Task => Transcribe the listing below exactly, leaving out each image.

Excerpted records =>
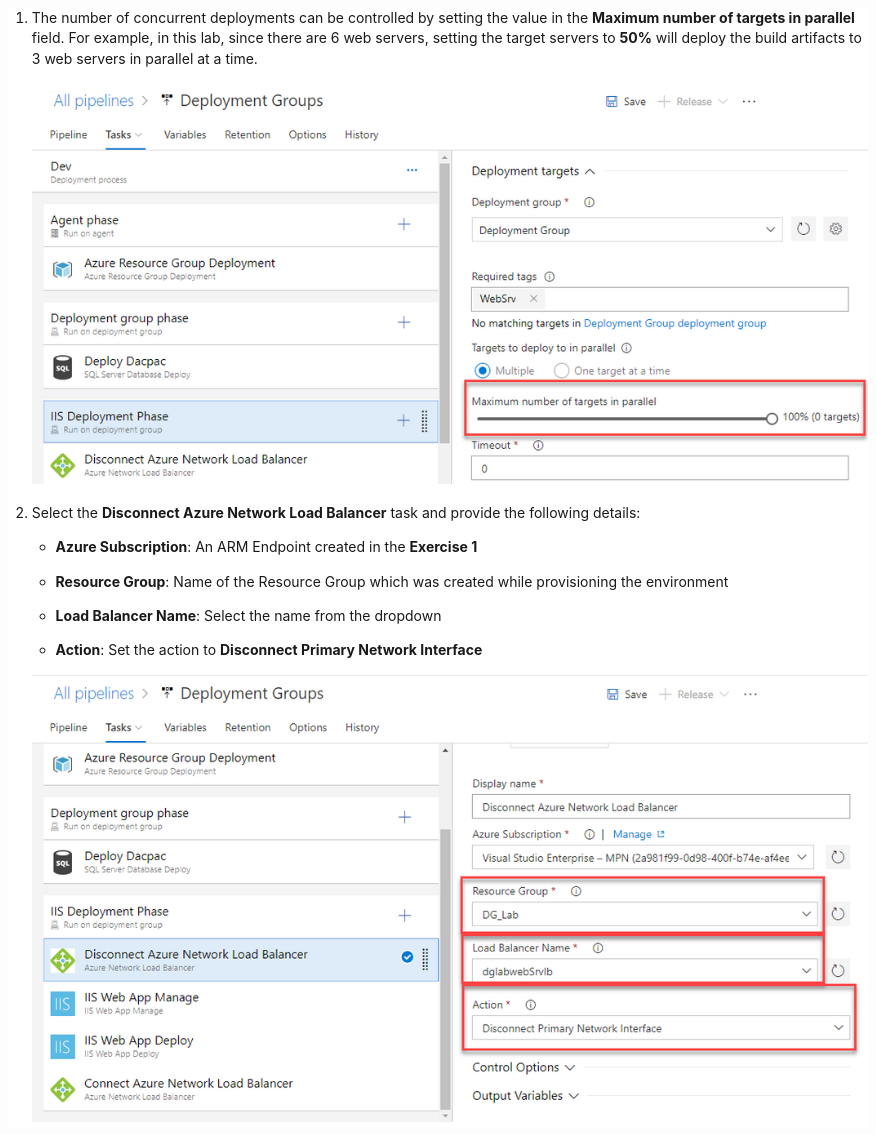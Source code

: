 1. The number of concurrent deployments can be controlled by setting the value in the **Maximum number of targets in parallel** field. For example, in this lab, since there are 6 web servers, setting the target servers to **50%** will deploy the build artifacts to 3 web servers in parallel at a time.

   ![Targets](images/targets.png)

1. Select the **Disconnect Azure Network Load Balancer** task and provide the following details:

   * **Azure Subscription**: An ARM Endpoint created in the **Exercise 1**

   * **Resource Group**: Name of the Resource Group which was created while provisioning the environment

   * **Load Balancer Name**: Select the name from the dropdown

   * **Action**: Set the action to **Disconnect Primary Network Interface**

   ![Disconnect load balancer](images/disconnect_lb.png)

Expected answer =>
Source code

: 1. The number of concurrent deployments can be controlled by setting the value in the **Maximum number of targets in parallel** field. For example, in this lab, since there are 6 web servers, setting the target servers to **50%** will deploy the build artifacts to 3 web servers in parallel at a time.

   ![Targets](images/targets.png)

1. Select the **Disconnect Azure Network Load Balancer** task and provide the following details:

   * **Azure Subscription**: An ARM Endpoint created in the **Exercise 1**

   * **Resource Group**: Name of the Resource Group which was created while provisioning the environment

   * **Load Balancer Name**: Select the name from the dropdown

   * **Action**: Set the action to **Disconnect Primary Network Interface**

   ![Disconnect load balancer](images/disconnect_lb.png)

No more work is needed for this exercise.